PII-066 - POPULATION PHARMACOKINETICS AND EXPOSURE-RESPONSE ANALYSES OF ZOLBETUXIMAB IN PATIENTS WITH LOCALLY ADVANCED UNRESECTABLE OR METASTATIC GASTRIC OR GASTROESOPHAGEAL JUNCTION ADENOCARCINOMA

A. Yamada¹, M. Takeuchi², K. Komatsu², P. Bonate², S. Poondru², J. Yang²; ¹Astellas Pharma, Inc, ²Astellas Pharma, Inc..

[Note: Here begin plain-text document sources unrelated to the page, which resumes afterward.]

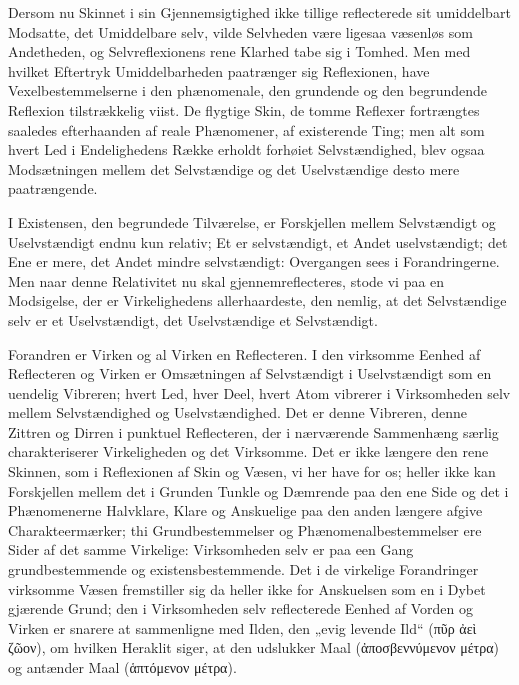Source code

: \documentclass[11pt]{book}
\newcommand{\opage}[1]{\marginnote{\footnotesize\textit{[#1]}}}
\begin{document}
Dersom nu Skinnet i sin Gjennemsigtighed ikke tillige reflecterede
sit umiddelbart Modsatte, det Umiddelbare selv, vilde Selvheden
være ligesaa væsenløs som Andetheden, og Selvreflexionens rene
Klarhed tabe sig i Tomhed. Men med hvilket Eftertryk
Umiddelbarheden paatrænger sig Reflexionen, have
Vexelbestemmelserne i den phænomenale, den grundende og den
begrundende Reflexion tilstrækkelig viist. De flygtige Skin, de
tomme Reflexer fortrængtes saaledes efterhaanden af reale
Phænomener, af existerende Ting; men alt som hvert Led i
Endelighedens Række erholdt forhøiet Selvstændighed, blev ogsaa
Modsætningen mellem det Selvstændige og det Uselvstændige desto
mere paatrængende.

I Existensen, den begrundede Tilværelse, er Forskjellen mellem
Selvstændigt og Uselvstændigt endnu kun relativ; Et er
selvstændigt, et Andet uselvstændigt; det Ene er mere, det Andet
mindre selvstændigt: Overgangen sees i Forandringerne. Men naar
denne Relativitet nu skal gjennemreflecteres, stode
vi paa en Modsigelse, der er Virkelighedens allerhaardeste,
\opage{109} \setcounter{footnote}{0}%
den nemlig, at det Selvstændige selv er et Uselvstændigt, det
Uselvstændige et Selvstændigt.

Forandren er Virken og al Virken en Reflecteren. I den virksomme
Eenhed af Reflecteren og Virken er Omsætningen af Selvstændigt i
Uselvstændigt som en uendelig Vibreren; hvert Led, hver Deel, hvert
Atom vibrerer i Virksomheden selv mellem Selvstændighed og
Uselvstændighed. Det er denne Vibreren, denne Zittren og Dirren i
punktuel Reflecteren, der i nærværende Sammenhæng særlig
charakteriserer Virkeligheden og det Virksomme. Det er ikke
længere den rene Skinnen, som i Reflexionen af Skin og Væsen, vi
her have for os; heller ikke kan Forskjellen mellem det i Grunden
Tunkle og Dæmrende paa den ene Side og det i Phænomenerne
Halvklare, Klare og Anskuelige paa den anden længere afgive
Charakteermærker; thi Grundbestemmelser og Phænomenalbestemmelser
ere Sider af det samme Virkelige: Virksomheden selv er paa een
Gang grundbestemmende og existensbestemmende. Det i de virkelige
Forandringer virksomme Væsen fremstiller sig da heller ikke for
Anskuelsen som en i Dybet gjærende Grund; den i Virksomheden selv
reflecterede Eenhed af Vorden og Virken er snarere at sammenligne
med Ilden, den „evig levende Ild“ (πῦρ ἀεὶ ζῶον), om hvilken
Heraklit siger, at den udslukker Maal (ἀποσβεννύμενον μέτρα) og
antænder Maal (ἁπτόμενον μέτρα).
\end{document}
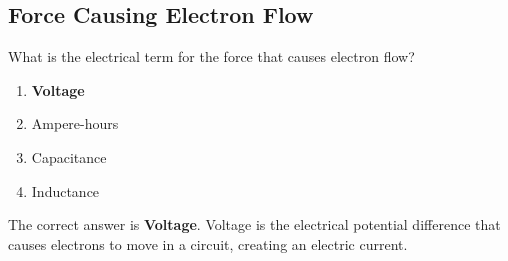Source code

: \subsection{Force Causing Electron Flow}
\label{T5A05}

\begin{tcolorbox}[colback=gray!10!white,colframe=black!75!black,title=T5A05]
What is the electrical term for the force that causes electron flow?
\begin{enumerate}[noitemsep]
    \item \textbf{Voltage}
    \item Ampere-hours
    \item Capacitance
    \item Inductance
\end{enumerate}
\end{tcolorbox}

The correct answer is \textbf{Voltage}. Voltage is the electrical potential difference that causes electrons to move in a circuit, creating an electric current.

Background: Zolbetuximab is a first-in-class investigational chimeric (mouse/human) monoclonal antibody directed against the tight junction protein claudin 18.2, which is highly expressed in gastric (G), gastroesophageal junction (GEJ), and pancreatic adenocarcinoma. We report a population pharmacokinetic (PK) and exposure-response (E-R) analysis of zolbetuximab in patients with locally advanced unresectable or metastatic G/GEJ adenocarcinoma.

Methods: A population PK model for intravenous zolbetuximab was developed based on data from 8 clinical studies and used to generate individual exposure metrics for safety/efficacy E-R analyses of 3 trials (phase 2 FAST; phase 3 SPOTLIGHT, GLOW).

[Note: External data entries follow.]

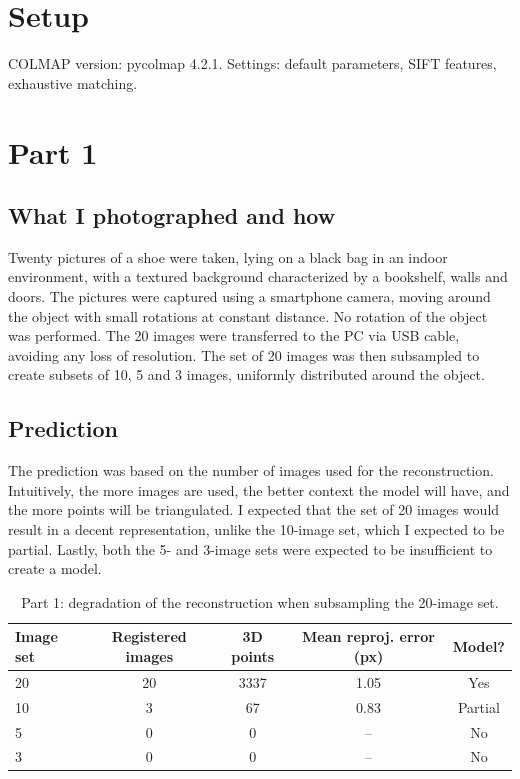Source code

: \documentclass[11pt,a4paper]{article}
\title{\vspace{-1.5cm}{COLMAP Experiments: Spatial AI Report}}
\author{
    Flavio Massaroni \\
    Student ID: 1990975}
\date{\today}
\begin{document}
\maketitle
\vspace{-0.8cm}

\section*{Setup}
COLMAP version: pycolmap 4.2.1. Settings: default parameters, SIFT features, exhaustive matching.

\section{Part 1}

\subsection*{What I photographed and how}

Twenty pictures of a shoe were taken, lying on a black bag in an indoor environment, with a textured background characterized by a bookshelf, walls and doors. The pictures were captured using a smartphone camera, moving around the object with small rotations at constant distance. No rotation of the object was performed. The 20 images were transferred to the PC via USB cable, avoiding any loss of resolution. The set of 20 images was then subsampled to create subsets of 10, 5 and 3 images, uniformly distributed around the object.

\subsection*{Prediction}
The prediction was based on the number of images used for the reconstruction. Intuitively, the more images are used, the better context the model will have, and the more points will be triangulated. I expected that the set of 20 images would result in a decent representation, unlike the 10-image set, which I expected to be partial. Lastly, both the 5- and 3-image sets were expected to be insufficient to create a model.
\begin{table}[h]
\centering
\begin{tabular}{lcccc}
\toprule
Image set & Registered images & 3D points & Mean reproj. error (px) & Model? \\
\midrule
20 & 20 & 3337 & 1.05 & Yes \\
10 & 3  & 67   & 0.83 & Partial \\
5  & 0  & 0    & -- & No \\
3  & 0  & 0    & -- & No \\
\bottomrule
\end{tabular}
\caption{Part 1: degradation of the reconstruction when subsampling the 20-image set.}
\label{tab:part1}
\end{table}
\end{document}
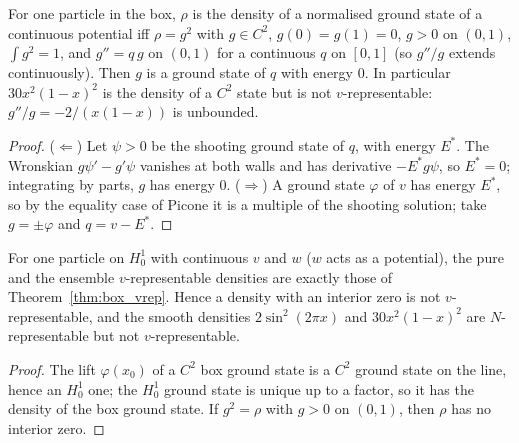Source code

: \begin{theorem}
  \label{thm:box_vrep}
  \leanok
  For one particle in the box, $\rho$ is the density of a normalised ground state of a continuous potential iff
  $\rho=g^2$ with $g\in C^2$, $g(0)=g(1)=0$, $g>0$ on $(0,1)$, $\int g^2=1$, and $g''=q\,g$ on $(0,1)$ for a continuous
  $q$ on $[0,1]$ (so $g''/g$ extends continuously). Then $g$ is a ground state of $q$ with energy $0$. In particular
  $30x^2(1-x)^2$ is the density of a $C^2$ state but is not $v$-representable: $g''/g=-2/(x(1-x))$ is unbounded.
\end{theorem}
\begin{proof}
  \leanok
  ($\Leftarrow$) Let $\psi>0$ be the shooting ground state of $q$, with energy $E^*$. The Wronskian
  $g\psi'-g'\psi$ vanishes at both walls and has derivative $-E^*g\psi$, so $E^*=0$; integrating by parts, $g$ has
  energy $0$. ($\Rightarrow$) A ground state $\varphi$ of $v$ has energy $E^*$, so by the equality case of Picone it is a
  multiple of the shooting solution; take $g=\pm\varphi$ and $q=v-E^*$.
\end{proof}

\begin{theorem}
  \label{thm:one_W_vrep}
  \leanok
  For one particle on $H^1_0$ with continuous $v$ and $w$ ($w$ acts as a potential), the pure and the ensemble
  $v$-representable densities are exactly those of Theorem~\ref{thm:box_vrep}. Hence a density with an interior
  zero is not $v$-representable, and the smooth densities $2\sin^2(2\pi x)$ and $30x^2(1-x)^2$ are $N$-representable
  but not $v$-representable.
\end{theorem}
\begin{proof}
  \leanok
  The lift $\varphi(x_0)$ of a $C^2$ box ground state is a $C^2$ ground state on the line, hence an $H^1_0$ one; the
  $H^1_0$ ground state is unique up to a factor, so it has the density of the box ground state. If $g^2=\rho$ with
  $g>0$ on $(0,1)$, then $\rho$ has no interior zero.
\end{proof}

Results: A 2-compartment model with zero-order input and first-order elimination adequately characterized zolbetuximab serum concentration–time data. Estimated mean systemic clearance, steady-state volume of distribution, and elimination half-life were 0.0150 L/h, 16.4 L, and 43.6 days, respectively. There were no clinically meaningful differences in zolbetuximab exposures by ethnicity (White, Asian, Chinese, Japanese, Korean). Mild hepatic or mild/moderate renal impairment did not alter zolbetuximab PK. Gastrectomy increased average zolbetuximab concentration by 36% vs no gastrectomy. Statistically significant relationships were noted between average zolbetuximab concentration and survival/response outcomes after controlling for other relevant covariates. Participants with higher zolbetuximab exposures tended to have longer progression-free survival and overall survival than those with lower exposures. Maximum concentration after first dose was significantly associated with gastrointestinal adverse events and infusion-related reactions. The phase 3 dose regimen of 800/600 mg/m2 every 3 weeks (Q3W) was supported by efficacy and safety data; an alternate regimen of 800/400 mg/m2 every 2 weeks (Q2W) was predicted to have similar efficacy and safety regardless of body size. Variability in drug exposure and efficacy/safety of fixed dosing regimens (Q3W or Q2W) was expected to be larger than that for body surface area–normalized dosing.

Conclusion: The population PK of zolbetuximab has been well characterized. E-R analyses support 800/600 mg/m2 Q3W or 800/400 mg/m2 Q2W regimens.